* **WORK REQUIRED**: Reproduce word for word the line that contains "2020-04-29: Refactored Node" and every line after it to the end of the records, with nothing else added.

Top of WORKING DATA

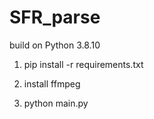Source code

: # SFR_parse
build on Python 3.8.10

1. pip install -r requirements.txt

2. install ffmpeg

3. python main.py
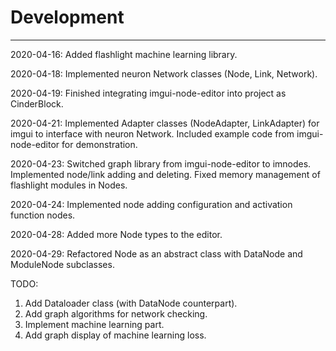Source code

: # Development

---

2020-04-16: Added flashlight machine learning library.

2020-04-18: Implemented neuron Network classes (Node, Link, Network).

2020-04-19: Finished integrating imgui-node-editor into project as CinderBlock.

2020-04-21: Implemented Adapter classes (NodeAdapter, LinkAdapter) 
for imgui to interface with neuron Network. Included example code from
imgui-node-editor for demonstration.

2020-04-23: Switched graph library from imgui-node-editor to imnodes. Implemented
node/link adding and deleting. Fixed memory management of flashlight modules in Nodes.

2020-04-24: Implemented node adding configuration and activation function nodes.

2020-04-28: Added more Node types to the editor. 

2020-04-29: Refactored Node as an abstract class with DataNode and ModuleNode subclasses.

TODO: 
1. Add Dataloader class (with DataNode counterpart).
2. Add graph algorithms for network checking. 
3. Implement machine learning part.
4. Add graph display of machine learning loss.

Bottom of WORKING DATA

* **FINISHED EXERCISE**:
2020-04-29: Refactored Node as an abstract class with DataNode and ModuleNode subclasses.

TODO: 
1. Add Dataloader class (with DataNode counterpart).
2. Add graph algorithms for network checking. 
3. Implement machine learning part.
4. Add graph display of machine learning loss.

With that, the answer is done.